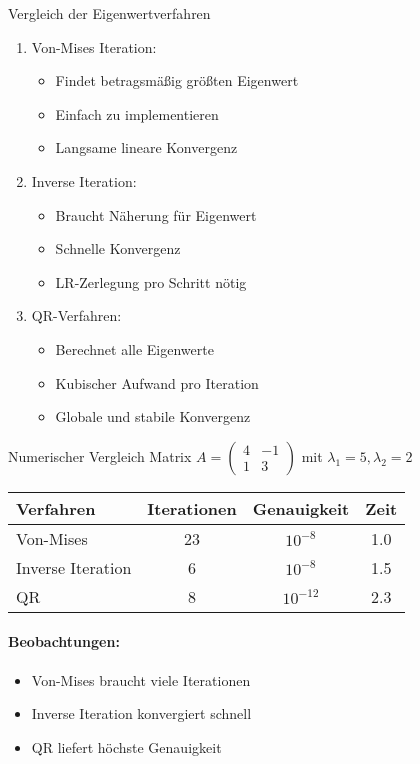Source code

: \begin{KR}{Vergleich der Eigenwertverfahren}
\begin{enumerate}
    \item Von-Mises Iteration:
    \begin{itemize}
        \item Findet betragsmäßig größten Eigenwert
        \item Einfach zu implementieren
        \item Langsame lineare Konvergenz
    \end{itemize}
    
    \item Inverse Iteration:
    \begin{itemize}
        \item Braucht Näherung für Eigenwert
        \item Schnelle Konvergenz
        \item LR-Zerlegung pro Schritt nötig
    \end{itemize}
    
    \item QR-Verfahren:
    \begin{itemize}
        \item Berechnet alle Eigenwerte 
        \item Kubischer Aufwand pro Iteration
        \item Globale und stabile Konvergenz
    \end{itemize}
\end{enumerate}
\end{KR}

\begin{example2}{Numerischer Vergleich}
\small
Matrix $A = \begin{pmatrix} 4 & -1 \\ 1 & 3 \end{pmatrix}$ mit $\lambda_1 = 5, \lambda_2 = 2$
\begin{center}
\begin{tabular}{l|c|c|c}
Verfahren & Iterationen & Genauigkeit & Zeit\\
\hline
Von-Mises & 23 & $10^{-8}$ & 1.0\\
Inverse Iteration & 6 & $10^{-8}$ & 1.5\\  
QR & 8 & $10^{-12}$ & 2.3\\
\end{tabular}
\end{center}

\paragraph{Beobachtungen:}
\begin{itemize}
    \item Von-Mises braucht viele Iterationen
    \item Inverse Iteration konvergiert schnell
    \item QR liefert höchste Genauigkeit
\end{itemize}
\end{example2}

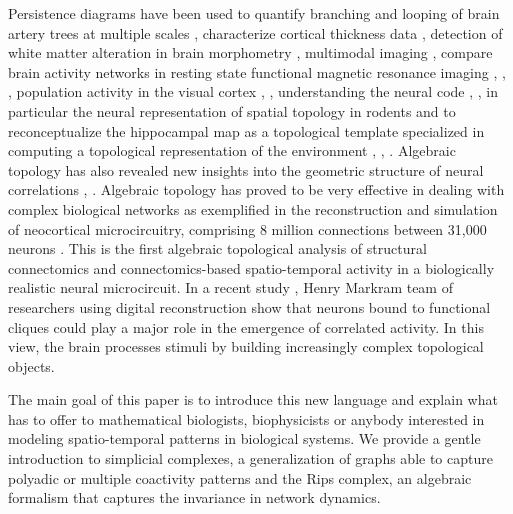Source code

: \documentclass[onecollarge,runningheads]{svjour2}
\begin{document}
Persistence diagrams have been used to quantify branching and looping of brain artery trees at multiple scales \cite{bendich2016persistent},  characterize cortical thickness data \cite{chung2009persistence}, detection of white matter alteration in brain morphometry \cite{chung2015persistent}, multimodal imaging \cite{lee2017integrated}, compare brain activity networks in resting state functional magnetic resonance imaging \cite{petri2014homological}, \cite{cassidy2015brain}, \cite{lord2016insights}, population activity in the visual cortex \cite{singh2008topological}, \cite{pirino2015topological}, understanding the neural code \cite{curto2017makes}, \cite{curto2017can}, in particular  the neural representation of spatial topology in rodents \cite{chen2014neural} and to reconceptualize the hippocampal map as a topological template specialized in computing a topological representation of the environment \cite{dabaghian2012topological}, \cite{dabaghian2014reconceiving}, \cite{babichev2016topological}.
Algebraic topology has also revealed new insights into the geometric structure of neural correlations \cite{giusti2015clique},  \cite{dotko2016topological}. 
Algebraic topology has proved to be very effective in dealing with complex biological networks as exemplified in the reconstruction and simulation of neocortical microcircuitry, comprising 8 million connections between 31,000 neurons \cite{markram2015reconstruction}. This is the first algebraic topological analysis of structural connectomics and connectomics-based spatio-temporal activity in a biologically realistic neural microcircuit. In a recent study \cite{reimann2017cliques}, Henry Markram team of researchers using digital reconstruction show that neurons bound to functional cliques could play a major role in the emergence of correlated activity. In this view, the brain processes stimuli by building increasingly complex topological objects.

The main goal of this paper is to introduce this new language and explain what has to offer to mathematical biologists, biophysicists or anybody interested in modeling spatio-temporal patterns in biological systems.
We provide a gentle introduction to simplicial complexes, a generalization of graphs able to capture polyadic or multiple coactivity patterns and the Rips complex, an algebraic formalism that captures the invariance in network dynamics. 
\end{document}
========================================
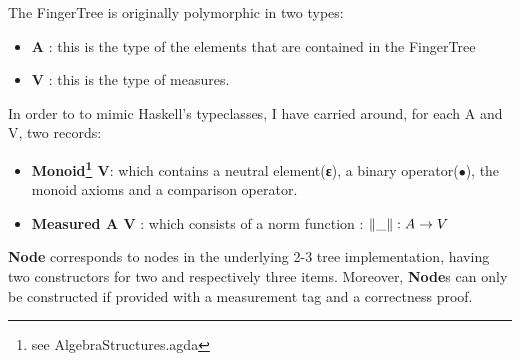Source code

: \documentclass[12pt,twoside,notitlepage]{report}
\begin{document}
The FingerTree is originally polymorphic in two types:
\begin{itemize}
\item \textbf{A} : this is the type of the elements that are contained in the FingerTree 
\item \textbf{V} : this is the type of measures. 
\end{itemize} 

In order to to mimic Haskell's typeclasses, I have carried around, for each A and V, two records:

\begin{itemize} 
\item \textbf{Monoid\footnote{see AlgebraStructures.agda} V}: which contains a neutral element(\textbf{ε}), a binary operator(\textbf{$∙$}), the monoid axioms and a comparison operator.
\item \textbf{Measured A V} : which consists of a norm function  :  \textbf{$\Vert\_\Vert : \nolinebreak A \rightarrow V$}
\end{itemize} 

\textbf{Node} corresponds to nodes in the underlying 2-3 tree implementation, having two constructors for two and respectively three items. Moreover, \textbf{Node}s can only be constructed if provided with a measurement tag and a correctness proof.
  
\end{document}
========================================
HOW TO COMPLETE THIS TASK
Locate and copy each line in the data above that includes the word "Inverse".

OUTPUT FOR THIS TASK
    \item Inverse Iteration:
Inverse Iteration & 6 & $10^{-8}$ & 1.5\\  
    \item Inverse Iteration konvergiert schnell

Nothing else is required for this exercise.